I’m tempted to call this “building” an example of architectural Dairy-modern design. It was actually a two-story shed. It quickly attracted spiders and other bugs to the rafters. Only a few human visitors ever braved a night there. Too spooky when you add the owl talk and whatever it was that snapped dry sticks all night in the woods.

It was a learning experience. It taught me that residential construction, or any kind of hard labor and skill would not be my career path. It also give me an appreciation for how many skills and how many people it takes to create a safe, sturdy house where people want to live.

There’s a lot of talk about affordable housing right now, here in Columbia County and around the world, but it’s important to keep in mind it’s not one thing. In Hudson, the only city in the county, the housing news generates headlines about financial support for multi-floor structures. Sometimes the story is what the rents will be and what subsidies the building’s owners will need. Sometimes it’s a question of: Who’s gonna pay rents like that?

There’s also the social status component. In the rural towns of Ancram and Kinderhook (and at opposite ends of the county) separate attempts to create upscale “glamping” facilities were foiled by local residents even though the facilities might eventually have created a few low and moderate income jobs.
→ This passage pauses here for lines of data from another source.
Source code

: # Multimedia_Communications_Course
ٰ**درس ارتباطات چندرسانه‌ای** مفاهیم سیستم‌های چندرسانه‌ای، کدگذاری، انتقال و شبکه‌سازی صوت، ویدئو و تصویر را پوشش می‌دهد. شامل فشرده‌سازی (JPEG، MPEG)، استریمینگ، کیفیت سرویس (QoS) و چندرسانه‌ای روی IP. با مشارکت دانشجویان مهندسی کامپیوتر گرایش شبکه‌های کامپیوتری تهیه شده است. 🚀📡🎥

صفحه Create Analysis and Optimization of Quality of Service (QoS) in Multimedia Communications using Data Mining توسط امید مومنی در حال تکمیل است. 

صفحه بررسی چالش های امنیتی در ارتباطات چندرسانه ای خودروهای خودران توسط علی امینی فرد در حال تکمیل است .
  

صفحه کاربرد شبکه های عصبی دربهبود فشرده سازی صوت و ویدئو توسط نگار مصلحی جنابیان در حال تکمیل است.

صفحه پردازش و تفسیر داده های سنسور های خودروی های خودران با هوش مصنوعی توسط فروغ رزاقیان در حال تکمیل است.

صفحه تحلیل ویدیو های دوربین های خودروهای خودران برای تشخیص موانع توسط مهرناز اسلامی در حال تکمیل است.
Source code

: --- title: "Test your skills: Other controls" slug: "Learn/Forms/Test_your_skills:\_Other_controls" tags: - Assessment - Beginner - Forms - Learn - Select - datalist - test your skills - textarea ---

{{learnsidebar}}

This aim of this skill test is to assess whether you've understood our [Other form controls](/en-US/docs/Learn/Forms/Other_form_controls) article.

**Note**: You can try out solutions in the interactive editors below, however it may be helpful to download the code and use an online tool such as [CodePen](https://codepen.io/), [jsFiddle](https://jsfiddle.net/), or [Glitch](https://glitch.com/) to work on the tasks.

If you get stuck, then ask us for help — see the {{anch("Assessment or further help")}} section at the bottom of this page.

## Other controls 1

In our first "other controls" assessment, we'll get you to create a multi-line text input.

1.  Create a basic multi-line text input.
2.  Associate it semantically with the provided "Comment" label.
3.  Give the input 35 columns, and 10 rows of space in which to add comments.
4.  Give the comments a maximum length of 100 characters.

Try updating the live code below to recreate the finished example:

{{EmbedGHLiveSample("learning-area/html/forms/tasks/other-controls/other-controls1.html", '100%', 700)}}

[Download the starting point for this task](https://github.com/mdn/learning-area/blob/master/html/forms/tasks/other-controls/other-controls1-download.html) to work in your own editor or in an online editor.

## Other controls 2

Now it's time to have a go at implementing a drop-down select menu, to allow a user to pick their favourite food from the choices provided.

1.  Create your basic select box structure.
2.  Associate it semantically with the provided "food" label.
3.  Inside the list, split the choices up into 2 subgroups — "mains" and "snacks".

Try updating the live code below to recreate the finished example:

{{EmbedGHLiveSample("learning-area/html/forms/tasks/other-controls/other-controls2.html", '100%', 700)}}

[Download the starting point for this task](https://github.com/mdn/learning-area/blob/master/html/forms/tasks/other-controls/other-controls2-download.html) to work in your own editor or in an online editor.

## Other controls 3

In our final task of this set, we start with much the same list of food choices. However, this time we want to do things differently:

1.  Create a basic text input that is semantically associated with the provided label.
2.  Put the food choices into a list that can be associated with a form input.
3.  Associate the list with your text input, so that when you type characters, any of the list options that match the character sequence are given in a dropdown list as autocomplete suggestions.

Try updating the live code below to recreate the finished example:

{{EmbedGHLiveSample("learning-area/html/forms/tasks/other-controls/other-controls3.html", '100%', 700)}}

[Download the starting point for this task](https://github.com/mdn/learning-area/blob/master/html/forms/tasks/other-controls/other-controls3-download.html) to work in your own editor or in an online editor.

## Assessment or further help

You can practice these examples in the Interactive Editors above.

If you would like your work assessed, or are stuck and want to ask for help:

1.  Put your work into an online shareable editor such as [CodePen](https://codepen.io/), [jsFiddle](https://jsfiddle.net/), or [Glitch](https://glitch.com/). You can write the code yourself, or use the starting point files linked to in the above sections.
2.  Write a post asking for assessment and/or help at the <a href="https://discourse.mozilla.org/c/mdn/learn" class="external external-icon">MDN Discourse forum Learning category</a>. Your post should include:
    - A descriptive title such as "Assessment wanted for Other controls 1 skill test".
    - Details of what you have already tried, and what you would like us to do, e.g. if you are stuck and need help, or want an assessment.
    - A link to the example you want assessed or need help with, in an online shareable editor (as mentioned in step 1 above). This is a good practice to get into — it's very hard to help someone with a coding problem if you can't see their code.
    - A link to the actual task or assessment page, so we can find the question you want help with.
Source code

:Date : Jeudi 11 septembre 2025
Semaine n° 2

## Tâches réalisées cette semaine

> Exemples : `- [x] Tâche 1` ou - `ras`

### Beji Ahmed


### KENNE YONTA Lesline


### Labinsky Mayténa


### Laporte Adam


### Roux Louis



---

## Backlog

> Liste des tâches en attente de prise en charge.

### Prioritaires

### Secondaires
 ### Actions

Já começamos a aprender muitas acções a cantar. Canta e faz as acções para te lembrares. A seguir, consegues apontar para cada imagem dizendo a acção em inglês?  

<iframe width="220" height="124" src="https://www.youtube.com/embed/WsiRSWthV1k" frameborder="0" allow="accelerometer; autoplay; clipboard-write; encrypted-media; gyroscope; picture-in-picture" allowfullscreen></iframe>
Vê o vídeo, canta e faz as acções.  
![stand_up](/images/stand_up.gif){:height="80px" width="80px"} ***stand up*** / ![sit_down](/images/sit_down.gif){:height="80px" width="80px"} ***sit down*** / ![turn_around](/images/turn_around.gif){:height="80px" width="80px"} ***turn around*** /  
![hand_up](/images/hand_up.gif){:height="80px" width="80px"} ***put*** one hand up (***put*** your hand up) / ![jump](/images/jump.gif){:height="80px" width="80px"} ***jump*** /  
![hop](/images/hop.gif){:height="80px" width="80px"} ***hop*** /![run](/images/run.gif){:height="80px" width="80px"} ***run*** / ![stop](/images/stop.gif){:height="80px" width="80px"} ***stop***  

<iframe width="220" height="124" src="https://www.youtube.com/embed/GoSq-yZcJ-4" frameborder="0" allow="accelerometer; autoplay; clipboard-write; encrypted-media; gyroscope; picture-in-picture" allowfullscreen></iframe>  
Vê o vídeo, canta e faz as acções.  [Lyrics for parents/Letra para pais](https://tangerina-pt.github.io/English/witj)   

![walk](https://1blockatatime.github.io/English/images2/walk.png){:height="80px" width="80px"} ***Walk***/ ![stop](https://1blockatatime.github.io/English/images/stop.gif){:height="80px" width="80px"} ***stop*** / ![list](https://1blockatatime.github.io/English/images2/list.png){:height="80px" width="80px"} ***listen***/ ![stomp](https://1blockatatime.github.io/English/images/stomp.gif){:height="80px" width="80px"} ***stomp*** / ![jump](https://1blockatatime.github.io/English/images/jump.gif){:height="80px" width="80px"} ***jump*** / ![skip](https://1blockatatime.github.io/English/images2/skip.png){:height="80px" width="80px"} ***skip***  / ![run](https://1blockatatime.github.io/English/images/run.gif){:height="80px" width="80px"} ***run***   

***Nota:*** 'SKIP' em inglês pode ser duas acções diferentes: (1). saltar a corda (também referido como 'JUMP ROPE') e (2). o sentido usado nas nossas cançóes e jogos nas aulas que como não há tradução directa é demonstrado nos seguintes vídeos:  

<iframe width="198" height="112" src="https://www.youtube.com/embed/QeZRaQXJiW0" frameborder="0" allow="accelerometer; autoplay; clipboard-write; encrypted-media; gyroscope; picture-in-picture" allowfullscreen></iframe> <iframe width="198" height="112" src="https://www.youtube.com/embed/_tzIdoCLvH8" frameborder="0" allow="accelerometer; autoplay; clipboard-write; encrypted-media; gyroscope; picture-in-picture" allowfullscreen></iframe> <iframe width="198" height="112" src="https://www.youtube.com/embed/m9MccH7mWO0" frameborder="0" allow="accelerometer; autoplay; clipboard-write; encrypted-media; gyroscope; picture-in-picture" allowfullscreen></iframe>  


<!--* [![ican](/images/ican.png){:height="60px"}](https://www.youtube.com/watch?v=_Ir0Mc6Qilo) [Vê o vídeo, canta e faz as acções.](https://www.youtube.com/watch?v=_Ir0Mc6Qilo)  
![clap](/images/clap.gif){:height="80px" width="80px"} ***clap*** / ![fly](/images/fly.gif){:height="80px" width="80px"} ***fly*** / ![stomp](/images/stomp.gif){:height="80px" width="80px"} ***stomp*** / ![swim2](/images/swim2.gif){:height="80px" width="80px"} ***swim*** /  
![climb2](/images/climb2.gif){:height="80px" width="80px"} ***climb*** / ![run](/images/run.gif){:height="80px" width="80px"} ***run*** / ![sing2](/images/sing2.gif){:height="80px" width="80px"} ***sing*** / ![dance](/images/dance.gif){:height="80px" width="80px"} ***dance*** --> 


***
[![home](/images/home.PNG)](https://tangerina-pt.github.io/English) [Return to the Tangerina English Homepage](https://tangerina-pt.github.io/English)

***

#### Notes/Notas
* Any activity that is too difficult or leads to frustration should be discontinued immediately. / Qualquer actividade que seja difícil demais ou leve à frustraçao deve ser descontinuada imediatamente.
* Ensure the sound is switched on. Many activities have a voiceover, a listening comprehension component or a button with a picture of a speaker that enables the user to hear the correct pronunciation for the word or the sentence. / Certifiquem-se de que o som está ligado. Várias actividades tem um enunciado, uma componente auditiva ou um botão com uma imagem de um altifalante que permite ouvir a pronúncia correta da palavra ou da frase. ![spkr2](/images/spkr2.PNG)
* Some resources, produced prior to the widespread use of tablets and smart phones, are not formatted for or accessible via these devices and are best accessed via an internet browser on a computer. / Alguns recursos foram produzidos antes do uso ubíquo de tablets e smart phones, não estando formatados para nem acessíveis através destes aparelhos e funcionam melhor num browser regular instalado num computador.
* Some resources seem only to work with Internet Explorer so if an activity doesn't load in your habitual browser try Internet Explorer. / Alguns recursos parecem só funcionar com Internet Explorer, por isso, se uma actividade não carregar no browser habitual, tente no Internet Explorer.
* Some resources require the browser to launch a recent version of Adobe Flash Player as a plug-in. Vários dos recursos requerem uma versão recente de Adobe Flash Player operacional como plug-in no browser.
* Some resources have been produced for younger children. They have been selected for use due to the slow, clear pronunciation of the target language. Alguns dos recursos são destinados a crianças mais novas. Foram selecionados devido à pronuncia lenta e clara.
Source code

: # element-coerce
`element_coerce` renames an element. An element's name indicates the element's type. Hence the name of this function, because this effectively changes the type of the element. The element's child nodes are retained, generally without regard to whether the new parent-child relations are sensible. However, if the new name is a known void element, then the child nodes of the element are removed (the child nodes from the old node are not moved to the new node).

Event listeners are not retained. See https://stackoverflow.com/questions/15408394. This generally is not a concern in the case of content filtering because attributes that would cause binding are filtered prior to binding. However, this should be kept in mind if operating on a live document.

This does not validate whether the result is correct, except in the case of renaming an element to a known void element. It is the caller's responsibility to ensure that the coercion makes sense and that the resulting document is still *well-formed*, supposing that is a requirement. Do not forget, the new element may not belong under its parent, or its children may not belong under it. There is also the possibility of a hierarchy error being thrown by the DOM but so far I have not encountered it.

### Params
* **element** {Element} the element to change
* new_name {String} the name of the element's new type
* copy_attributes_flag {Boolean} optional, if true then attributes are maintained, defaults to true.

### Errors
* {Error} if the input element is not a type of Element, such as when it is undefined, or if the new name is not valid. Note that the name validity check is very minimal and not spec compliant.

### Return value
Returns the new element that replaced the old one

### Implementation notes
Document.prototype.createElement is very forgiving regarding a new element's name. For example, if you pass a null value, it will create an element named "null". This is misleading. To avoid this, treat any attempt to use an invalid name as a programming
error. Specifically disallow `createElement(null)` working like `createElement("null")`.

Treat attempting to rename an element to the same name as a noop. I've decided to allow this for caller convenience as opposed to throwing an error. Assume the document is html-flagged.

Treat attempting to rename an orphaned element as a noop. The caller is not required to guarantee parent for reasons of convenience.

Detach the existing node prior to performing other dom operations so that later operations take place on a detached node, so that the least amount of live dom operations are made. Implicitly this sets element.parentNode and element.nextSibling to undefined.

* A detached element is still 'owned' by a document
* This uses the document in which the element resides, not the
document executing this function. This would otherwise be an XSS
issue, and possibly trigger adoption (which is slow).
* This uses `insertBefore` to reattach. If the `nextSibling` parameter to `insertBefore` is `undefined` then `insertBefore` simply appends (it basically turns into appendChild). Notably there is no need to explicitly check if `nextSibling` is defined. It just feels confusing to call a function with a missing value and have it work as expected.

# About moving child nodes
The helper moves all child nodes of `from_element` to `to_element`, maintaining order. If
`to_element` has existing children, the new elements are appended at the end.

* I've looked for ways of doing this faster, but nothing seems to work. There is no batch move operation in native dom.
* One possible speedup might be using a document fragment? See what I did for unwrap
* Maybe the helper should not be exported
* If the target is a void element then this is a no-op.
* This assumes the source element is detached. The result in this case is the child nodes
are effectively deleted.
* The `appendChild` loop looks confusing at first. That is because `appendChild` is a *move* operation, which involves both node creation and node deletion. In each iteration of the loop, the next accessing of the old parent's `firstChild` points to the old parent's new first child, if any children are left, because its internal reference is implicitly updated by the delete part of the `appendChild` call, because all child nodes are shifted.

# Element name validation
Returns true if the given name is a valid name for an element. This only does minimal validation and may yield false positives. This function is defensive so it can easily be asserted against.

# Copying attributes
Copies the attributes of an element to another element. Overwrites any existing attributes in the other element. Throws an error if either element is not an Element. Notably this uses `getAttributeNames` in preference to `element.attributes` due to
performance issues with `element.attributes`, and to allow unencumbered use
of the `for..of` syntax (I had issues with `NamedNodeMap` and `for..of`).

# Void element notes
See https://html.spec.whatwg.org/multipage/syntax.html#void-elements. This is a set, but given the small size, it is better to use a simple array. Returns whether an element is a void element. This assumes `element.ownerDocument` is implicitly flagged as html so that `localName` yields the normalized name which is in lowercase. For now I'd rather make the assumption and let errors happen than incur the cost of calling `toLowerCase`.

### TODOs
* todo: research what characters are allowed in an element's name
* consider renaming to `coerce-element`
In a way, this county, with a mere 60,000 residents, seems at times like a big social engineering experiment. A group of entrepreneurs recently toured the empty Roeliff Jansen School on Route 22 in Copake near the Town of Hillsdale line. What they learned was that only part of the old brick building can be saved.

So far the discussions are between landlords on one side and people who need help to find a rental unit they can afford. But what if there are people who prefer to own their home rather than rent one? What would happen if there were a way to give people a home and cut the landlords out of the deal?

The one place doing just that right now is Habitat for Humanity. There’s a chapter of the group right here in Columbia County. In its simplest terms Habitat finds local people willing and able to contribute to the work needed to build a sturdy private home; Habitat volunteers and the owner build the home together; the owner pays a mortgage at a rate she/he can afford. The mortgage from the new owner is used to build a new home for a “new new owner.”

Don’t worry about the landlords. They’ll still have the revenue from rents they’ll collect from tenants.

And the government? Each new owner is a bigger taxpayer.

Columbia Habitat for Humanity is celebrating its 30th anniversary this year. And with that milestone it is expanding the number of homes the organization hopes to build. That won’t resolve the lack of affordable housing but it will set goals for years to come and strengthen the bonds of our communities.

I never did work on a Habitat house—good news for the owners–but for a short while I served on the board. Whatever you can do, Habitat can find a way for volunteers to help.